TASK TO COMPLETE: Every line containing the string "linkedin" should be returned from the records.

ENTRIES SUPPLIED:
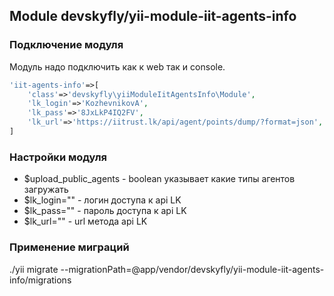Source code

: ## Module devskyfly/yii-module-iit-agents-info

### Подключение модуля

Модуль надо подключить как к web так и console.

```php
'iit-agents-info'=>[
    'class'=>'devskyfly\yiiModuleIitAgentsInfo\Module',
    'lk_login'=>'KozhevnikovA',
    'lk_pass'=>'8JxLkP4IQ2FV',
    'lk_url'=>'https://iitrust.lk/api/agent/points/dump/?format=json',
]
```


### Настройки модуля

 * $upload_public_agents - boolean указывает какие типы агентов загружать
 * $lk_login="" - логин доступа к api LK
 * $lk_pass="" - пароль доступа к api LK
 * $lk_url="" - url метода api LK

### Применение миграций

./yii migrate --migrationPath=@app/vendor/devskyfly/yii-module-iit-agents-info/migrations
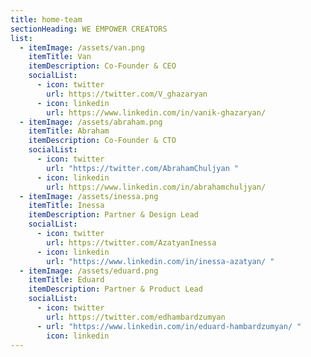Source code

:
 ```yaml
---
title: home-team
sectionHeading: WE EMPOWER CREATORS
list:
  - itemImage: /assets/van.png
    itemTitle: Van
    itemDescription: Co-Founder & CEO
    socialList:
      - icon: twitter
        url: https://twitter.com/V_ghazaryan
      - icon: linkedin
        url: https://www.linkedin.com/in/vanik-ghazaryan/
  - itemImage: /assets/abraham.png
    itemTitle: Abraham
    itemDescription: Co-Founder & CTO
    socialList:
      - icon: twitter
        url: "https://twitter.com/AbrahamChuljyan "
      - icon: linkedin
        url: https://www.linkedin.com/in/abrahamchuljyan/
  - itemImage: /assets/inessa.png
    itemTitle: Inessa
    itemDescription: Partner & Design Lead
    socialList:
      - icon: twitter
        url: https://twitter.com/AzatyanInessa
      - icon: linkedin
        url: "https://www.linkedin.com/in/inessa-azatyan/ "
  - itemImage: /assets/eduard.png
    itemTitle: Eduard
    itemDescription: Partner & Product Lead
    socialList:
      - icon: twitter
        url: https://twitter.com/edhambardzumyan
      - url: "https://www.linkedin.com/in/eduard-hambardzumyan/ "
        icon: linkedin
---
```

* * *

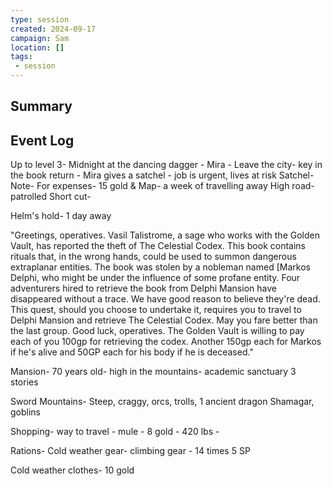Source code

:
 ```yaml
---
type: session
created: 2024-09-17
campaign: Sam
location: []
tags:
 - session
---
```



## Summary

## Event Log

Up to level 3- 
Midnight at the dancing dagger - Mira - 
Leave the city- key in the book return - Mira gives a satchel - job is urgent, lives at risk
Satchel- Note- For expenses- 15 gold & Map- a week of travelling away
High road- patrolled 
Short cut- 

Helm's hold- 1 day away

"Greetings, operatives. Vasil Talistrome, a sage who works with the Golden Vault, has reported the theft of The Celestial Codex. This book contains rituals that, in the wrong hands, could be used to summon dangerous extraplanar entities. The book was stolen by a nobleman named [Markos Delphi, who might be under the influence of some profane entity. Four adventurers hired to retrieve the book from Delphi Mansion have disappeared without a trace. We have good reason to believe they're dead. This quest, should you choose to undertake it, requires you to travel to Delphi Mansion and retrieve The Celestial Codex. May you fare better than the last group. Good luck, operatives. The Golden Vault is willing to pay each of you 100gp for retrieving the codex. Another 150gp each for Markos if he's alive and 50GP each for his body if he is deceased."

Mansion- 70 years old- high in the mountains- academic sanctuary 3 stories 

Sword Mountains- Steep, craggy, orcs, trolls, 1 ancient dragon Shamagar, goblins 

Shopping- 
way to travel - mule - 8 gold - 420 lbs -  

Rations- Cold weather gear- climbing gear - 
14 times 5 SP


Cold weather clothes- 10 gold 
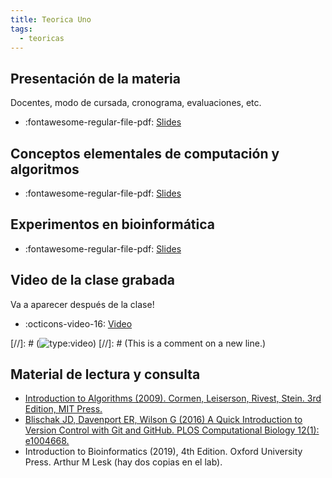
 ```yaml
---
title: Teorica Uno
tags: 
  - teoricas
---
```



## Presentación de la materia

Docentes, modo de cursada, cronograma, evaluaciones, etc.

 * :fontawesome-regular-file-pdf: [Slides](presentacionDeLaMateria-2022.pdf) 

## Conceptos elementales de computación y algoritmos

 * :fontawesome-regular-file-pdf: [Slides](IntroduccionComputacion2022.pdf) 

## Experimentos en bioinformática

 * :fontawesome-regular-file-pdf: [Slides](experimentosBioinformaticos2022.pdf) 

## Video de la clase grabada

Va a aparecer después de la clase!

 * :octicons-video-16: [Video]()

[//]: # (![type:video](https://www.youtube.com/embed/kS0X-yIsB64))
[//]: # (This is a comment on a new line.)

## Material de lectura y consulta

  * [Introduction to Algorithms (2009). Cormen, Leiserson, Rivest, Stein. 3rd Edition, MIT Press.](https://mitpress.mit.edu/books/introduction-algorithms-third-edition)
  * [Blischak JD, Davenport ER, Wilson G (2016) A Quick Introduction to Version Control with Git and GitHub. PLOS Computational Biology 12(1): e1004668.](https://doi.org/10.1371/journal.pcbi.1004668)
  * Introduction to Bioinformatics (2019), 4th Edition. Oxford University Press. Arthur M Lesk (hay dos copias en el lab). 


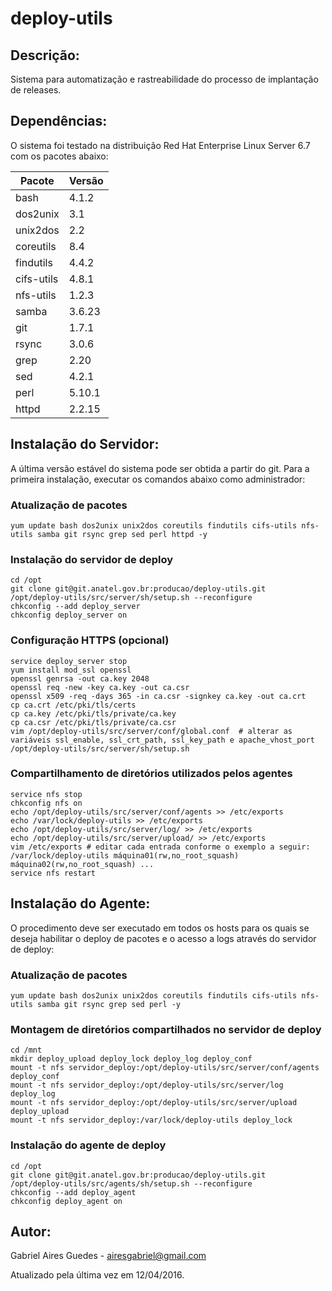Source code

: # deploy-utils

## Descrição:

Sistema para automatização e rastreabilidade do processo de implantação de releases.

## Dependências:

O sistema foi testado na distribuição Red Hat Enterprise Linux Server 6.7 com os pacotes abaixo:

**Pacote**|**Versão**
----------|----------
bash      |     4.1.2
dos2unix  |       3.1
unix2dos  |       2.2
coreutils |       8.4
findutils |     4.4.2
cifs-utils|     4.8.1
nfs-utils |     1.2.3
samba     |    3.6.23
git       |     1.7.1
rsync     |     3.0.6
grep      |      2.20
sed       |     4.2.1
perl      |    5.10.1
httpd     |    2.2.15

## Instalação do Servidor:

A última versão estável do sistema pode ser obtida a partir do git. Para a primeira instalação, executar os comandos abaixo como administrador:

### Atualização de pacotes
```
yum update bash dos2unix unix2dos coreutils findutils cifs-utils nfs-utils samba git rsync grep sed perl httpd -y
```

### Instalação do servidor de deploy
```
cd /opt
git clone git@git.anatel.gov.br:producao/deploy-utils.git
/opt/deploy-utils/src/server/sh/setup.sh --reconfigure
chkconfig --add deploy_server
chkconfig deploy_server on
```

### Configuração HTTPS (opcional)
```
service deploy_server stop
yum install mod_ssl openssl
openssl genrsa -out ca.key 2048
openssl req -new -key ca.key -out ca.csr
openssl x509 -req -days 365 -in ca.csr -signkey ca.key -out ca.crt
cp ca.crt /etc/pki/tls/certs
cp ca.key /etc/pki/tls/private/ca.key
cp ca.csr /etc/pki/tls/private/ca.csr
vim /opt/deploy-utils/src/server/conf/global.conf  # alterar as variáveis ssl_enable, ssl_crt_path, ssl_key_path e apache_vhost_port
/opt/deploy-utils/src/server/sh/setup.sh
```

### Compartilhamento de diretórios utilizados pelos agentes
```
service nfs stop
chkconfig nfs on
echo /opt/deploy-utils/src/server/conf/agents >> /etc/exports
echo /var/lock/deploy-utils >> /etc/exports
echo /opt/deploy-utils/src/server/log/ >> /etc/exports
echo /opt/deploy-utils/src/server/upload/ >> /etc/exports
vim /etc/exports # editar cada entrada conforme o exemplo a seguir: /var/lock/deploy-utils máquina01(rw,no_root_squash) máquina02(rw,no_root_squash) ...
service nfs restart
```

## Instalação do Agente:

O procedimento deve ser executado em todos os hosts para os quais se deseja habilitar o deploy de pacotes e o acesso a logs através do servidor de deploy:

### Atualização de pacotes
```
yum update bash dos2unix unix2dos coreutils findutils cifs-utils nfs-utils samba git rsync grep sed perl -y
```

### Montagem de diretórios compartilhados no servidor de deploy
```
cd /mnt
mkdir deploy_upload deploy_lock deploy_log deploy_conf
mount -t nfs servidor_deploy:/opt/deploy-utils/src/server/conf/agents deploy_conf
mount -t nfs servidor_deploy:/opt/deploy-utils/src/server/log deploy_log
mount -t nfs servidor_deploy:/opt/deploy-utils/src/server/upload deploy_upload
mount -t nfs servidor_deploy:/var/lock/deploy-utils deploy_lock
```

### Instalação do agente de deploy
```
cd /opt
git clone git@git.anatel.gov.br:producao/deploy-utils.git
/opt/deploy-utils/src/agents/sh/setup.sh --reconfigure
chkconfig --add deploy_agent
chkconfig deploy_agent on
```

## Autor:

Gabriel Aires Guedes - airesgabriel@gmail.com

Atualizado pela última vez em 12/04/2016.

EXERCISE ANSWER:
      - icon: linkedin
        url: https://www.linkedin.com/in/vanik-ghazaryan/
      - icon: linkedin
        url: https://www.linkedin.com/in/abrahamchuljyan/
      - icon: linkedin
        url: "https://www.linkedin.com/in/inessa-azatyan/ "
      - url: "https://www.linkedin.com/in/eduard-hambardzumyan/ "
        icon: linkedin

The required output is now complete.